#### Exercise materials
★ ★ ★

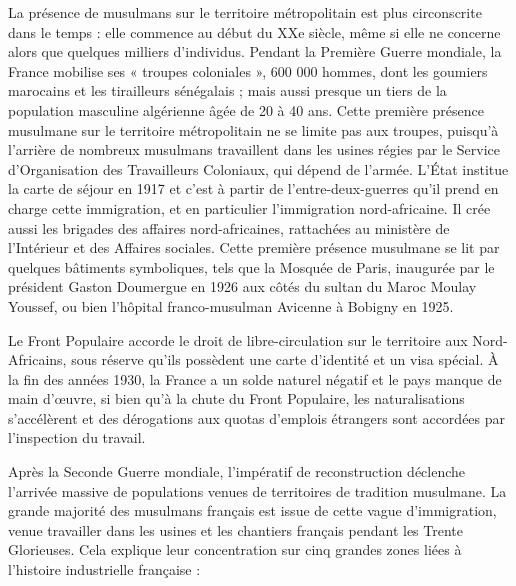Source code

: La présence de musulmans sur le territoire métropolitain est plus
circonscrite dans le temps : elle commence au début du XXe siècle, même
si elle ne concerne alors que quelques milliers d'individus. Pendant la
Première Guerre mondiale, la France mobilise ses « troupes coloniales »,
600 000 hommes, dont les goumiers marocains et les tirailleurs
sénégalais ; mais aussi presque un tiers de la population masculine
algérienne âgée de 20 à 40 ans. Cette première présence musulmane sur le
territoire métropolitain ne se limite pas aux troupes, puisqu'à
l'arrière de nombreux musulmans travaillent dans les usines régies par
le Service d'Organisation des Travailleurs Coloniaux, qui dépend de
l'armée. L'État institue la carte de séjour en 1917 et c'est à partir de
l'entre-deux-guerres qu'il prend en charge cette immigration, et en
particulier l'immigration nord-africaine. Il crée aussi les brigades des
affaires nord-africaines, rattachées au ministère de l'Intérieur et des
Affaires sociales. Cette première présence musulmane se lit par quelques
bâtiments symboliques, tels que la Mosquée de Paris, inaugurée par le
président Gaston Doumergue en 1926 aux côtés du sultan du Maroc Moulay
Youssef, ou bien l'hôpital franco-musulman Avicenne à Bobigny en 1925.

Le Front Populaire accorde le droit de libre-circulation sur le
territoire aux Nord- Africains, sous réserve qu'ils possèdent une carte
d'identité et un visa spécial. À la fin des années 1930, la France a un
solde naturel négatif et le pays manque de main d'œuvre, si bien qu'à la
chute du Front Populaire, les naturalisations s'accélèrent et des
dérogations aux quotas d'emplois étrangers sont accordées par
l'inspection du travail.



Après la Seconde Guerre mondiale, l'impératif de reconstruction
déclenche l'arrivée massive de populations venues de territoires de
tradition musulmane. La grande majorité des musulmans français est issue
de cette vague d'immigration, venue travailler dans les usines et les
chantiers français pendant les Trente Glorieuses. Cela explique leur
concentration sur cinq grandes zones liées à l'histoire industrielle
française :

★ ★ ★

#### How to complete this task
Give the entries above again, exactly as written and free of images.

#### Your response
Source code

: La présence de musulmans sur le territoire métropolitain est plus
circonscrite dans le temps : elle commence au début du XXe siècle, même
si elle ne concerne alors que quelques milliers d'individus. Pendant la
Première Guerre mondiale, la France mobilise ses « troupes coloniales »,
600 000 hommes, dont les goumiers marocains et les tirailleurs
sénégalais ; mais aussi presque un tiers de la population masculine
algérienne âgée de 20 à 40 ans. Cette première présence musulmane sur le
territoire métropolitain ne se limite pas aux troupes, puisqu'à
l'arrière de nombreux musulmans travaillent dans les usines régies par
le Service d'Organisation des Travailleurs Coloniaux, qui dépend de
l'armée. L'État institue la carte de séjour en 1917 et c'est à partir de
l'entre-deux-guerres qu'il prend en charge cette immigration, et en
particulier l'immigration nord-africaine. Il crée aussi les brigades des
affaires nord-africaines, rattachées au ministère de l'Intérieur et des
Affaires sociales. Cette première présence musulmane se lit par quelques
bâtiments symboliques, tels que la Mosquée de Paris, inaugurée par le
président Gaston Doumergue en 1926 aux côtés du sultan du Maroc Moulay
Youssef, ou bien l'hôpital franco-musulman Avicenne à Bobigny en 1925.

Le Front Populaire accorde le droit de libre-circulation sur le
territoire aux Nord- Africains, sous réserve qu'ils possèdent une carte
d'identité et un visa spécial. À la fin des années 1930, la France a un
solde naturel négatif et le pays manque de main d'œuvre, si bien qu'à la
chute du Front Populaire, les naturalisations s'accélèrent et des
dérogations aux quotas d'emplois étrangers sont accordées par
l'inspection du travail.



Après la Seconde Guerre mondiale, l'impératif de reconstruction
déclenche l'arrivée massive de populations venues de territoires de
tradition musulmane. La grande majorité des musulmans français est issue
de cette vague d'immigration, venue travailler dans les usines et les
chantiers français pendant les Trente Glorieuses. Cela explique leur
concentration sur cinq grandes zones liées à l'histoire industrielle
française :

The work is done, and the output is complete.